結局、この歌が高松院の前で詠まれることはありませんでした。「崩れ」という言葉が「崩御(死)」を連想させるとして、長明の和歌の先生であった勝命(藤原重親)にやめとけ!と止められたんですね。この歌が長明の高松院に対する本心であったのか、恋の歌というテーマでただ創作したものだったのかはわかりません。でも私は、この歌は長明の本心であり、「崩れ」というワードもわざと使ったんじゃないかと想像します。「炎上するかもしれないけど言いたい⋯⋯」と思いながら「炎上したら面白いな」とか思ってそうな、いかにも陰キャって感じがして好きです(笑)。
その翌年、高松院は36歳という若さで崩御しました。その3週間後には後白河院の后の建春門院が35歳で亡くなり、さらに2ヶ月後には近衛天皇の皇后であった九条院も亡くなりました。もし、長明があの歌を詠んでいたら、炎上どころの騒ぎでは済まなかったでしょう⋯⋯。
炎上した都、平氏滅亡の始まり
建春門院は平清盛の妻、時子の異母妹であり、平氏と後白河院との橋渡し役として仲を取り持っていました。表向きは関係を保っていた両者でしたが、建春門院の死により対立が表面化。権力をめぐる争いが激化します。

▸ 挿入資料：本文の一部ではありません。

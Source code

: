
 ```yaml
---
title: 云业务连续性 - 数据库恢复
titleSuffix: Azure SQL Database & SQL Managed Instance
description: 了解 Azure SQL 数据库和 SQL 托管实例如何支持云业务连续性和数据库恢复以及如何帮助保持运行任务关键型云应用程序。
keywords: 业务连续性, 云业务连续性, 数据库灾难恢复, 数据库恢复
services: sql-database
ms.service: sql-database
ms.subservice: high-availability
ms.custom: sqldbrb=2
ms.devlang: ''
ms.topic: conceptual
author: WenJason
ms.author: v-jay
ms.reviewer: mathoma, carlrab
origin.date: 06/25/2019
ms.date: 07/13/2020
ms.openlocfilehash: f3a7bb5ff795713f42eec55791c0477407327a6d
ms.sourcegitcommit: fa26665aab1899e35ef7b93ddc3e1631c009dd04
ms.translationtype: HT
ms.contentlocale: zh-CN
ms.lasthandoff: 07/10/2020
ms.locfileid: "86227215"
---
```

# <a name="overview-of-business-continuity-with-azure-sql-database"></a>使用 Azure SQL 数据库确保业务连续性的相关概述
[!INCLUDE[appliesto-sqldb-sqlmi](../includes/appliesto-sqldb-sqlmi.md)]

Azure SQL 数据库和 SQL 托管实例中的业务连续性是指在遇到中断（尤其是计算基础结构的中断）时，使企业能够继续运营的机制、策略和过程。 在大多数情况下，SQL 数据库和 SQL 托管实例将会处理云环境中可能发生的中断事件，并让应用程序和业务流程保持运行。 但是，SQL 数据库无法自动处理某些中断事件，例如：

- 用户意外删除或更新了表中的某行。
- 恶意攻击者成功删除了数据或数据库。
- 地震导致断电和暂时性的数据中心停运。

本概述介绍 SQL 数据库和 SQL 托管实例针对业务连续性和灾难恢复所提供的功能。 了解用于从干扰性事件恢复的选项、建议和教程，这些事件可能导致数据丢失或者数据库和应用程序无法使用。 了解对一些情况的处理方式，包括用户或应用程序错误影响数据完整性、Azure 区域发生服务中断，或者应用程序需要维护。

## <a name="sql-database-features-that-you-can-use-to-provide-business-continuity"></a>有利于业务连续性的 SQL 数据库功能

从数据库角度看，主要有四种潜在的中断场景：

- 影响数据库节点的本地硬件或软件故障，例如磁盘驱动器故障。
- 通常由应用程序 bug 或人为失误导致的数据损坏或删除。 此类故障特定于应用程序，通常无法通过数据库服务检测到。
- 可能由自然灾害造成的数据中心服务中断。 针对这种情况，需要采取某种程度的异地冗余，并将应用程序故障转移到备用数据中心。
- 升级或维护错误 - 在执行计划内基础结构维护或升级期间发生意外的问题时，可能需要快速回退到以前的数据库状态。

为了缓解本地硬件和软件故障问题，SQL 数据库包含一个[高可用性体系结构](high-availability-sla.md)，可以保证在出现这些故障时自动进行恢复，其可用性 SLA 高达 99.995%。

そのような流れの中で発生したのが安元の大火です。『方丈記』に記述されているように平安京の3分の1が焼け、宮殿の一部も焼失。公卿の邸宅も16軒が焼けました。その約1ヶ月後には、後白河院側の近臣による平氏打倒計画、「鹿ヶ谷の陰謀」が実行前に発覚。平氏側のでっち上げではないかともいわれていますが、いずれにしても両者の関係は修復不可能なまでに悪化しました。
安元の大火の1年後、治承2(1178)年3月24日にも再び都が炎上。安元の大火は「太郎焼亡」、治承の大火は「次郎焼亡」とも呼ばれています。次郎焼亡からちょうど7年後の元暦2(1185)年3月24日、壇ノ浦の戦いで敗れた平氏は滅亡。時代はガラッと変わりました。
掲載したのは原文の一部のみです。